Table 3. Model Performance for Simulated Stream Discharge Using Different Precipitation Inputs During Both Calibration and Validated Periods, Expressed by the Nash-Sutcliffe Coefficient, and Deviations to Water Balance
 In the validation periods, 2006 and 2010, the differences between models performances are relatively small, which suggests that outside the calibration period the differences in predictive accuracy with respect to stream discharge caused by using different rainfall products are very limited. The difference between the two models at the same station is much smaller than the variation for the same model at different subcatchment. In addition, it was expected that the performance of the radar-based model would be better in smaller catchments due to the higher resolution. However, such scale dependency is unclear. One possible explanation is that the selected catchments are simply too large to verify this hypothesis. The smallest catchment covers an area of 46.5 km2, which corresponds to nearly 12 radar pixels, or half of an interpolated rain gauge grid. Therefore, as long as the mean precipitation over this area is basically the same between the two estimates, the internal distribution does not make a significant impact.
4.3.2. Groundwater Head
 Using multiannual radar QPE data set as input to a hydrological model provides an opportunity to evaluate the impact of radar QPE on the simulated groundwater behavior, since the interaction between rainfall and groundwater is much less instantaneous than the rainfall-runoff process and thus requires much longer period of rainfall data set. Table 4 shows the RMSE of groundwater hydraulic head calculated for the models using both radar and rain-gauge-based precipitation inputs, and compared against observations from a control period (2000–2005) where abundant data are available. The model performances based on the two rainfall scenarios are very close to one another both in the calibration and validation periods with a general preference given to the ARNE-based model. It is noted that at layer 3, where the shallow aquifer is located, the performance of the radar-based model is about 10% higher than the rain-gauge-based model in all three periods. Since the observations from groundwater wells are relatively local, the advantage introduced by using high-resolution rainfall data as model input is apparent for simulating shallow groundwater heads. At deeper groundwater layers, for instance layer 5 and 8, the results from the radar-based model are also superior. However, although the groundwater recharge could dominate the simulated hydraulic head, it is a very indirect proxy of precipitation. Therefore, it is hardly conclusive if the improvement is caused by using radar QPE as the rainfall input.

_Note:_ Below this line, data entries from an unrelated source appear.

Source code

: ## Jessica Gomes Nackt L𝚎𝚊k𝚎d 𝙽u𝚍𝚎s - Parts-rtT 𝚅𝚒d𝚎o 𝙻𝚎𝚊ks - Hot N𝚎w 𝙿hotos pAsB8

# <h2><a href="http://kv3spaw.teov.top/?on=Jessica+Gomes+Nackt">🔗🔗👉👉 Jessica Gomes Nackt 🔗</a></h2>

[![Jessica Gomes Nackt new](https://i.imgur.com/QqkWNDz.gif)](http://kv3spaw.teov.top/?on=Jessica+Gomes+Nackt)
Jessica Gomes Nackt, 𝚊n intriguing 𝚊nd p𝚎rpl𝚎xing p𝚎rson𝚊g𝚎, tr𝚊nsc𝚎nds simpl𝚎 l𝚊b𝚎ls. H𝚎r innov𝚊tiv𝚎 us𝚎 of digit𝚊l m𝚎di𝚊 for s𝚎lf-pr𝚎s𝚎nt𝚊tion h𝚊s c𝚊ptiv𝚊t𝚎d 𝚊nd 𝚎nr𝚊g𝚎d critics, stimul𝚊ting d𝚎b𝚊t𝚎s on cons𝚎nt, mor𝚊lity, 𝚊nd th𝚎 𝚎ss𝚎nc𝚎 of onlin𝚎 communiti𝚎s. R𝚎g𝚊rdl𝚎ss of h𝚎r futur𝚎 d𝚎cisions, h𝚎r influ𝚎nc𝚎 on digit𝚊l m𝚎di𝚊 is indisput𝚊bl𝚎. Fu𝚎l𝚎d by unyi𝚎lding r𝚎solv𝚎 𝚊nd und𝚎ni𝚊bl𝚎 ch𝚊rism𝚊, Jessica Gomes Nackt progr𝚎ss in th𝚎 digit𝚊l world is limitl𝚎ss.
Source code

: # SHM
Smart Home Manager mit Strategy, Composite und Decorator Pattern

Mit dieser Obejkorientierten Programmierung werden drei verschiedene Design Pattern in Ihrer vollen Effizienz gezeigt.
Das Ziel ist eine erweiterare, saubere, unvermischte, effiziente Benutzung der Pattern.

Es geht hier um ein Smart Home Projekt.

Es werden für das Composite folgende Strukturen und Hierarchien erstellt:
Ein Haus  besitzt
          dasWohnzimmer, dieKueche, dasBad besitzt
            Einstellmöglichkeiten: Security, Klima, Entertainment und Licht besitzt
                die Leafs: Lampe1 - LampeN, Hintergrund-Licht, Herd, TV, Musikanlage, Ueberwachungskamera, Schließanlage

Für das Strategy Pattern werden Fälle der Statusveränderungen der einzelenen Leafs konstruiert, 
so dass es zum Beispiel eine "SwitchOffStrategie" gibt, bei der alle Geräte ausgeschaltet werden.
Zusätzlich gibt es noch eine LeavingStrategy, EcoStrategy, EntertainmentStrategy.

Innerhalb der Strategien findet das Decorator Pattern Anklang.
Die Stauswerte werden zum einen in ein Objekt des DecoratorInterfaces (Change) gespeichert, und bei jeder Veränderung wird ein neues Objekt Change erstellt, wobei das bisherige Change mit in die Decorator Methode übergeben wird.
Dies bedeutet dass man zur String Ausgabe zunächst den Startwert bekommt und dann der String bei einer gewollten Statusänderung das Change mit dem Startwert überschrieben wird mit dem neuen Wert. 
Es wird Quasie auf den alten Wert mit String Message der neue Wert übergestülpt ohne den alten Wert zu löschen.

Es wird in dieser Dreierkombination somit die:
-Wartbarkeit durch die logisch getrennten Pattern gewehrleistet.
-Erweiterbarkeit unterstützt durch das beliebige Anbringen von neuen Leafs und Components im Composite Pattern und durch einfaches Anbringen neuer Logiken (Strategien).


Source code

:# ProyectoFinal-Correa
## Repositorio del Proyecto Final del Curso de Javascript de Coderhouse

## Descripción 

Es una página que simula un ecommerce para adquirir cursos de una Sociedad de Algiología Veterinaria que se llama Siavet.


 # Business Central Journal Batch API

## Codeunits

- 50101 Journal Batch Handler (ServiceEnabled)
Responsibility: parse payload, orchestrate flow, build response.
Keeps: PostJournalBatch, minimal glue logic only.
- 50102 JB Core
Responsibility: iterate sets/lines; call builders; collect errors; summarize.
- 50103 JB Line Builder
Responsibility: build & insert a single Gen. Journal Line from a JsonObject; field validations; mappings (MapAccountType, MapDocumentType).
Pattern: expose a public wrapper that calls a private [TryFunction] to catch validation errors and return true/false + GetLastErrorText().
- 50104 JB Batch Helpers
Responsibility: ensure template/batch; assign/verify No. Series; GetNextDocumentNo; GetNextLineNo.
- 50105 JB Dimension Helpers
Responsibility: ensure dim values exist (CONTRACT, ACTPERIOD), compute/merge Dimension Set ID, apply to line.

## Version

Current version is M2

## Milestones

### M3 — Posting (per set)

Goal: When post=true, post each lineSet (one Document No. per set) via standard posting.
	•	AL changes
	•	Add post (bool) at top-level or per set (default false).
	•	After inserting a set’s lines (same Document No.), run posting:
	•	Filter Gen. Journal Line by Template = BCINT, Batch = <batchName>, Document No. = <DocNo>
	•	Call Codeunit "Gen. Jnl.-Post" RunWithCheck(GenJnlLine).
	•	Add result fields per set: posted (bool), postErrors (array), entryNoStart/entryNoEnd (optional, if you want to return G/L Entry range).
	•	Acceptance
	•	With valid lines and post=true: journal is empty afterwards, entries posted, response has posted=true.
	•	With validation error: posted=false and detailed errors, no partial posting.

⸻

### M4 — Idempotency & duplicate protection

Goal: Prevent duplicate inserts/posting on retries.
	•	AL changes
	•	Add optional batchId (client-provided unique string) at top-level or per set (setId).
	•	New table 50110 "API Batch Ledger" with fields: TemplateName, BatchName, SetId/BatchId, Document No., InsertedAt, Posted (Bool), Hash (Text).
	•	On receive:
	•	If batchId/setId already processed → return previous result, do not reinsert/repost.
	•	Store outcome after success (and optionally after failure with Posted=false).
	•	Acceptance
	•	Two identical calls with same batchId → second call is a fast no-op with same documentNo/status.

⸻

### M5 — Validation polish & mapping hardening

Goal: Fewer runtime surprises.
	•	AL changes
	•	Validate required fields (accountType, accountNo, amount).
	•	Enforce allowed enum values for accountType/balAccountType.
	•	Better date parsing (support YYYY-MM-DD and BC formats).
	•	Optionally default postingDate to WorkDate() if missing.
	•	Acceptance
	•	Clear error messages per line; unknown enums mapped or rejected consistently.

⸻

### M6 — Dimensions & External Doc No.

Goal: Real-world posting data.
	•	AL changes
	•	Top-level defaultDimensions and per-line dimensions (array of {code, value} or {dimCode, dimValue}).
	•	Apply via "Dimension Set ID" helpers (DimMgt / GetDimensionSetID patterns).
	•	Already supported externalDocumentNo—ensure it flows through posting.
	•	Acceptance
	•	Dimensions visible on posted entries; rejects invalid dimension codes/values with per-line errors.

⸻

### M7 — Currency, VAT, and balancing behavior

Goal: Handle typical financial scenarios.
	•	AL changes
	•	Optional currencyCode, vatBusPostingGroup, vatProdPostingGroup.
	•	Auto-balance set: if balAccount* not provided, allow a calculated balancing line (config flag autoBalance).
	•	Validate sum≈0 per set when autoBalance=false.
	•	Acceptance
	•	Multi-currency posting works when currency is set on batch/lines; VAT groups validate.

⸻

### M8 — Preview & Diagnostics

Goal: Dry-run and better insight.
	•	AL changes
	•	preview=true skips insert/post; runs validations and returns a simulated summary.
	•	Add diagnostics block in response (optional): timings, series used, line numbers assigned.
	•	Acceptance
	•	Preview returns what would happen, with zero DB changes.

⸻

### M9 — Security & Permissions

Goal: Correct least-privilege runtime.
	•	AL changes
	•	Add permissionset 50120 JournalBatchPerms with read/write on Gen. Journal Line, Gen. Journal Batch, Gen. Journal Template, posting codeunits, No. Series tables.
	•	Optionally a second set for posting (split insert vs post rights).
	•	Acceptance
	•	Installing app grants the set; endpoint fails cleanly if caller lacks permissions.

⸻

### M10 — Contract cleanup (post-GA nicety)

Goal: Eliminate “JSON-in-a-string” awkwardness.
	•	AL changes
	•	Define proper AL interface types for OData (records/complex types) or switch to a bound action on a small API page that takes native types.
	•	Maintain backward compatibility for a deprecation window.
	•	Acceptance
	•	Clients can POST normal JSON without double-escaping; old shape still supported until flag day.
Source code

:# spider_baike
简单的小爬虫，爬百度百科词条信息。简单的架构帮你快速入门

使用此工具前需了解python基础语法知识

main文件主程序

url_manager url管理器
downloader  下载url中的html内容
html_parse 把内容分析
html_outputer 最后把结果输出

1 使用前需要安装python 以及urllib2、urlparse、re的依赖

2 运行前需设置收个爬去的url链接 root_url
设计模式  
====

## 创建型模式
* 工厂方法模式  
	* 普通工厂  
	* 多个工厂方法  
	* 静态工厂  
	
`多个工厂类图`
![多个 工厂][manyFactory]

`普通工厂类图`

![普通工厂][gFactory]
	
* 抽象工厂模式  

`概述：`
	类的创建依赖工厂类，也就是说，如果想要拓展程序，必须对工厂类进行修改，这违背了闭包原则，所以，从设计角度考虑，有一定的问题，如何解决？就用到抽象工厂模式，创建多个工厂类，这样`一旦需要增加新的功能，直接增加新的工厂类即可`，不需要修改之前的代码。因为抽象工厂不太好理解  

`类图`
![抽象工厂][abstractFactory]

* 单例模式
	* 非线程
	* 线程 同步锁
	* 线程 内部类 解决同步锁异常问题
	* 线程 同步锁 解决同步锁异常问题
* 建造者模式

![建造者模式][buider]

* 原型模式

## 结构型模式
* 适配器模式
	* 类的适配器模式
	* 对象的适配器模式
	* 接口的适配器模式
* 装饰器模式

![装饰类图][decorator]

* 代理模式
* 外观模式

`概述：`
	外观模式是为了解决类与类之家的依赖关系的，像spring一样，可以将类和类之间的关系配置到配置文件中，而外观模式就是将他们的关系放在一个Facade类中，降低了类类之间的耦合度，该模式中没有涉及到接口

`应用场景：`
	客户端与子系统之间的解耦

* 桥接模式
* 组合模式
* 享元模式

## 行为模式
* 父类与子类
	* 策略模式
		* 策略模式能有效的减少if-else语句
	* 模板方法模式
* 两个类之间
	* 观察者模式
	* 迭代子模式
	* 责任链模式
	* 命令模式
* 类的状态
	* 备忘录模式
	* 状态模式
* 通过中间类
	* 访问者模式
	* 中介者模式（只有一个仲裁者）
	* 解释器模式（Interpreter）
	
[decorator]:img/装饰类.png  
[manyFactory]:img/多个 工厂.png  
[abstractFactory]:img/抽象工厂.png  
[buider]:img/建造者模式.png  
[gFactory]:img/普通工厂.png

Table 4. Root Mean Squared Error of the Simulated Hydraulic Head at Different Model Computational Layers Using Radar and Rain Gauge Based Precipitation Inputs During the Calibration and Validation Periods (unit: m)a
No. of Observations
Calculations are made with reference to the mean hydraulic head in 2000–2005.
 The radar and rain gauge simulated groundwater heads for 2006–2010 are illustrated in Figure 10. It is unnecessary to differentiate between the three periods since the differences are subtle. The groundwater head data are extracted from layer 3 of the saturated zone which is located approximately 10 to 20 m below the ground surface. On average, the spatial distribution of the simulated groundwater heads is very similar by visual comparison. However, the radar-driven hydrological model predicts higher groundwater elevation in the western part of the catchment and lower in the eastern part compared to the results obtained by the rain-gauge-driven model. Initially, it was anticipated that the choice of rainfall product would have limited effect on the simulated groundwater head over a time span of half a decade. However, Figure 10 indicates that the spatial distribution of precipitation applied in the hydrological model has relatively significant impact on the simulated groundwater heads: at many locations in the catchment the absolute differences between model simulations are more than 2 m. Since the RMSE of the simulated groundwater head is in the range of 2–4 m as indicated by Table 4, a 2 m difference between the model simulations could show significant impact on the model performances.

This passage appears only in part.